Senolytic drugs have been shown to rejuvenate old cells in rodents and also increase their lifespan, while promising advances have also been made in using them to improve healthspan, or the amount of our lives we spend healthy.
Just last month we looked at an exciting example of this, in which scientists demonstrated how senolytic drugs can remove senescent cells in aging rodent spines and create space for healthy new cells to flourish, raising the prospect of new treatment for chronic back pain in humans.
The international team of scientists behind this latest study have taken aim at what they see as a shortcoming in the current generation of senolytic drugs. In their view, these drugs take something of a scattergun approach in need of refining.
“Senolytics are a new class of drugs with great potential to ameliorate aging,” says the University of Leicester’s Dr Salvador Macip, study author. “However, the ones we have found so far are quite unspecific and thus may have strong side effects. That is why there is much interest in a second generation of drugs, the targeted senolytics, which should eliminate senescent cells without affecting the rest.”
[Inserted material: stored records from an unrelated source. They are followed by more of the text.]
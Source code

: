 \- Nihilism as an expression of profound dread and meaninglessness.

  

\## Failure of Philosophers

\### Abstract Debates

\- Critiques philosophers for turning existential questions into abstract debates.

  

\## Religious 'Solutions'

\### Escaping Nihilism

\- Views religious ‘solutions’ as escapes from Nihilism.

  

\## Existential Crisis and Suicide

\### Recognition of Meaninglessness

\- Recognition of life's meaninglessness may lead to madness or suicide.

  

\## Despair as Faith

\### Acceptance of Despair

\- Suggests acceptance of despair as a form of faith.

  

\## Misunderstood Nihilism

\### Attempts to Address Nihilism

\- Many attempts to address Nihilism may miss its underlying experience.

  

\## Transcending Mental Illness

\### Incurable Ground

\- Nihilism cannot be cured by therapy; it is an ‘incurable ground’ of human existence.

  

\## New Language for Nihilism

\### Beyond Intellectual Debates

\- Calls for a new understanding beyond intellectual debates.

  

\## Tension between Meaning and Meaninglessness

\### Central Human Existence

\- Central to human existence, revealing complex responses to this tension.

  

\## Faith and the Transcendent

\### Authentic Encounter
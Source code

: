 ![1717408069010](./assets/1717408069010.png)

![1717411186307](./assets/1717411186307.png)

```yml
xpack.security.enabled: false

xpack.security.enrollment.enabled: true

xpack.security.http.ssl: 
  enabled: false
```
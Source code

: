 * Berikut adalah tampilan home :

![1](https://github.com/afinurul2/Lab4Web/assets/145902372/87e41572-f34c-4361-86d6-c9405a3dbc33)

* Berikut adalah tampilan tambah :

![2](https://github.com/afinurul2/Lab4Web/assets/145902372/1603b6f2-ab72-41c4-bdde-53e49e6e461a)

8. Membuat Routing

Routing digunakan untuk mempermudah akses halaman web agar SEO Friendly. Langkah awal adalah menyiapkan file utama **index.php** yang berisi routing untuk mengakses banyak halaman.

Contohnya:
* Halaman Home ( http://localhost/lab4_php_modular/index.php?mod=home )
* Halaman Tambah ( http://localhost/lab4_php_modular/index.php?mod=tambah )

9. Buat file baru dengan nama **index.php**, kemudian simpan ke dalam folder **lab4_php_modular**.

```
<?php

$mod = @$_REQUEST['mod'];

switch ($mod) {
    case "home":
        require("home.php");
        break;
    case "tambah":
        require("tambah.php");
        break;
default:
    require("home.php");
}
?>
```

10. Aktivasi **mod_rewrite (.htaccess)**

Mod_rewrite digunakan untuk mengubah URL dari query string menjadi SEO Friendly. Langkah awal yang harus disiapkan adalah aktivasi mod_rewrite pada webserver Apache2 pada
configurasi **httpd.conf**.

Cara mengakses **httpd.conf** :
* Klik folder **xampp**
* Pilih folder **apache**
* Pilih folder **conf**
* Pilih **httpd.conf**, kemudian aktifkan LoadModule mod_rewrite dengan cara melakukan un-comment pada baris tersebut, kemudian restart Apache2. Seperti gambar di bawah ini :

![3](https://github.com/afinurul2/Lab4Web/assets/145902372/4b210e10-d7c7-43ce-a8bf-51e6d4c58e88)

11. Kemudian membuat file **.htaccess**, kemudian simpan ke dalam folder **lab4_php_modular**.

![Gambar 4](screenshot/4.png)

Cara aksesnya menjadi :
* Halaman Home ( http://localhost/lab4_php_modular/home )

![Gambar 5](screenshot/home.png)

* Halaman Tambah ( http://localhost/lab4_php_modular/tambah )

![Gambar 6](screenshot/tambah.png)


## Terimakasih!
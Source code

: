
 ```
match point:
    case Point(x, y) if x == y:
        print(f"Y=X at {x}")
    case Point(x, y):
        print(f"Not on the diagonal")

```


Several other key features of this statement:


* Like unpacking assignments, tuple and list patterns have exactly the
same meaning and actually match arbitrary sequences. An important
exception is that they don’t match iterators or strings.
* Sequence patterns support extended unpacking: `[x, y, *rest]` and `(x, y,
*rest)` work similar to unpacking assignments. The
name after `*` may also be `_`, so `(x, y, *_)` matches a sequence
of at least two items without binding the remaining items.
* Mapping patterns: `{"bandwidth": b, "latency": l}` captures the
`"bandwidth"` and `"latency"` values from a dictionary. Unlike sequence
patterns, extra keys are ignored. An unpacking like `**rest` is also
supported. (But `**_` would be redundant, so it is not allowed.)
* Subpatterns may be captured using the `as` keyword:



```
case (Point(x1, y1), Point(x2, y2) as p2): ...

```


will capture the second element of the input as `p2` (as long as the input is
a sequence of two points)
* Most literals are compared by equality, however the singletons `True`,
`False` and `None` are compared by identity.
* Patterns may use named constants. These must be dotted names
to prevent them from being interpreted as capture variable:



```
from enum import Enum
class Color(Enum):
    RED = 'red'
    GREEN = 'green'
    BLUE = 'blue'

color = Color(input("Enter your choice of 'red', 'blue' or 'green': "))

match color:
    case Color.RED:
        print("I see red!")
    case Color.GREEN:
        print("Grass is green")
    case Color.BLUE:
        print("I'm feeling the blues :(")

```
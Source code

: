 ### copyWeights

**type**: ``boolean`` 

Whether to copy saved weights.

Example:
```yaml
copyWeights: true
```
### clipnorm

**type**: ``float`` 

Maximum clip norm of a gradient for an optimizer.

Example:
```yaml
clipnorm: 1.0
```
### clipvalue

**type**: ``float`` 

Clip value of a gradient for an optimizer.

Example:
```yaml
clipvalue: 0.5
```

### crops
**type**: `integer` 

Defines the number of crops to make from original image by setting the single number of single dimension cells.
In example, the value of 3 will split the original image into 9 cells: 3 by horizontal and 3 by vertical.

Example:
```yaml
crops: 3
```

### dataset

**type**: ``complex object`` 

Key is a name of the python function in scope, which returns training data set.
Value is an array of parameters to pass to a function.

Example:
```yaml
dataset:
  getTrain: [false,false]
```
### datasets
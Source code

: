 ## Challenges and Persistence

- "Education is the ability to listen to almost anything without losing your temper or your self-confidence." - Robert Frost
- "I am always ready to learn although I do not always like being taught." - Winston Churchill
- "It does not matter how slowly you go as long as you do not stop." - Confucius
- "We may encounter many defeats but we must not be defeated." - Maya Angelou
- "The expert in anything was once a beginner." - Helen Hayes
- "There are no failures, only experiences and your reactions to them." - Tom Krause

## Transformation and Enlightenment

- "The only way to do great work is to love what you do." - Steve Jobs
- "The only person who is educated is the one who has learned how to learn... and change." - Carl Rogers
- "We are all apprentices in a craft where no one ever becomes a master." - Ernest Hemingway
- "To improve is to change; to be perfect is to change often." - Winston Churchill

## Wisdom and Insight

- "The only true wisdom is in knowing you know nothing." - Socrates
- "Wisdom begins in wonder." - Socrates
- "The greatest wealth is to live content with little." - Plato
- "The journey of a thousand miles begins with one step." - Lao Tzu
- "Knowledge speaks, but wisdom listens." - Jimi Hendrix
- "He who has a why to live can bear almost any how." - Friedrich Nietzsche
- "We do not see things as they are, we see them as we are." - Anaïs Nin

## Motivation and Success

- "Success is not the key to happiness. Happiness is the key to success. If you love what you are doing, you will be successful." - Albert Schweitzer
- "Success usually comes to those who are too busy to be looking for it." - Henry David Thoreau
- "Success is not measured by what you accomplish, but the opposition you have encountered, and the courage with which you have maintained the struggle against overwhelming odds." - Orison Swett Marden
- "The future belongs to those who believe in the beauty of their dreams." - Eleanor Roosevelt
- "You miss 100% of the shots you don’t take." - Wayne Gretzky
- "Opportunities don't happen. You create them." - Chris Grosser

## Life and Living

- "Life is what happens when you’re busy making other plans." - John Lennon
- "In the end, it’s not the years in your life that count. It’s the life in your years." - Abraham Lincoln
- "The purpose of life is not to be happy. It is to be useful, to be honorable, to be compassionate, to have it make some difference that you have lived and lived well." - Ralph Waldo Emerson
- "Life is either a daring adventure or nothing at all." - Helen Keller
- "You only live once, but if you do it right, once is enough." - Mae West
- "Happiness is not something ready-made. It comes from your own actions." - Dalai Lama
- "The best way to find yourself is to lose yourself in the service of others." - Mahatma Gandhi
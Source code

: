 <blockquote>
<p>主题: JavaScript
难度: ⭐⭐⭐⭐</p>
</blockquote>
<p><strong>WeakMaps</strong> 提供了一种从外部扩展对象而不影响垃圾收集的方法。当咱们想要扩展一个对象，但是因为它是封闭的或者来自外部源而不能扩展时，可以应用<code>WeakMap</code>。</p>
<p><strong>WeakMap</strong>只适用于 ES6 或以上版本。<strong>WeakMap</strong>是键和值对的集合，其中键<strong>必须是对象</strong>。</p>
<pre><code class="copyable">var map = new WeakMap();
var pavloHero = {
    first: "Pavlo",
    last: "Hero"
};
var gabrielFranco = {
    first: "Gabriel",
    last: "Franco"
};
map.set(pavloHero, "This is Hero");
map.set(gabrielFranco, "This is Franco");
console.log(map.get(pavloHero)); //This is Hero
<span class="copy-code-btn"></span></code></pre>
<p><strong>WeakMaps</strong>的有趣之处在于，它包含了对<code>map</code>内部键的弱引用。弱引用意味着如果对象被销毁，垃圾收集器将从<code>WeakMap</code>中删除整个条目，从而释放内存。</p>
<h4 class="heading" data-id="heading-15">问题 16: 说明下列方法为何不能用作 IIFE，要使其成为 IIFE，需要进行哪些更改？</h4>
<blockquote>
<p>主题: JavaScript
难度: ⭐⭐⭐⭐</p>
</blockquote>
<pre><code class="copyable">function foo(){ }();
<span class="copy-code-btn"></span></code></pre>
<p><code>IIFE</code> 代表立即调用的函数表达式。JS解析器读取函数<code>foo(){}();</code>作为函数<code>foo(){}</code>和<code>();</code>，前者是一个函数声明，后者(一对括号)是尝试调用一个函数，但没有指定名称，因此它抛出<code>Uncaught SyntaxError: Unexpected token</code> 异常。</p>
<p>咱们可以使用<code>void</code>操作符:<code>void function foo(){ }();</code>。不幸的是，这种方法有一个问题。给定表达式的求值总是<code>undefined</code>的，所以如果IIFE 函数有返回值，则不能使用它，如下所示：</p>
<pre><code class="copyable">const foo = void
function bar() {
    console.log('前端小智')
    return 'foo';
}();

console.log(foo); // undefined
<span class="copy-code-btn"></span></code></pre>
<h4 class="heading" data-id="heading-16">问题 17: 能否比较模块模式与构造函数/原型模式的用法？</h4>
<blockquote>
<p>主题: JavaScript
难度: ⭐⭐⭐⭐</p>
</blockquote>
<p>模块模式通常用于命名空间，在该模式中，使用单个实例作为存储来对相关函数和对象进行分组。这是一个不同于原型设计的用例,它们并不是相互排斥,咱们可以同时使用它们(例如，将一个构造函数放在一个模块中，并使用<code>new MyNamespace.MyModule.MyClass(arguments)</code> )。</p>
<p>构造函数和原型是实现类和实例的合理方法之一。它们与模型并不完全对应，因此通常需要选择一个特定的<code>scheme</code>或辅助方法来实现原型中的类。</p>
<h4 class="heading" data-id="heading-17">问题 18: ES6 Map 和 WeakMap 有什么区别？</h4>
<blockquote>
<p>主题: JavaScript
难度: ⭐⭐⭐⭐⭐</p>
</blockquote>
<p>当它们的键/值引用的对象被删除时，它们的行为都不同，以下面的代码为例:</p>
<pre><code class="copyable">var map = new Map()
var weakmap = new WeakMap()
The breakthrough builds on earlier research from the team that identified a membrane marker of senescent cells, and showed how it could be targeted to eliminate them with a high level of precision. With this marker in their crosshairs, the scientists developed a novel compound consisting of an antibody loaded with drugs toxic to senescent cells, and put it to the test on cell cultures in the lab.
These proof-of-concept experiments returned some promising results, with the antibody-drug conjugate acting like a “smart bomb,” recognizing the senescent cells and pumping them with the toxic drugs to take them out of the equation. The scientists confirmed that the treatment had no effect on non-senescent cells, boding well for the precision and safety of the treatment.
“Copying an idea already in use in cancer therapies, we tweaked an antibody so it could recognize these cells and deliver a toxic cargo specifically into them,” says Macip.
The scientists describe this as an entirely new method for clearing senescent cells, and the first in vitro proof of its specificity and efficiency. They hope to one day replicate this success in humans, and will use these results as the basis for further study into more targeted treatments for senescence.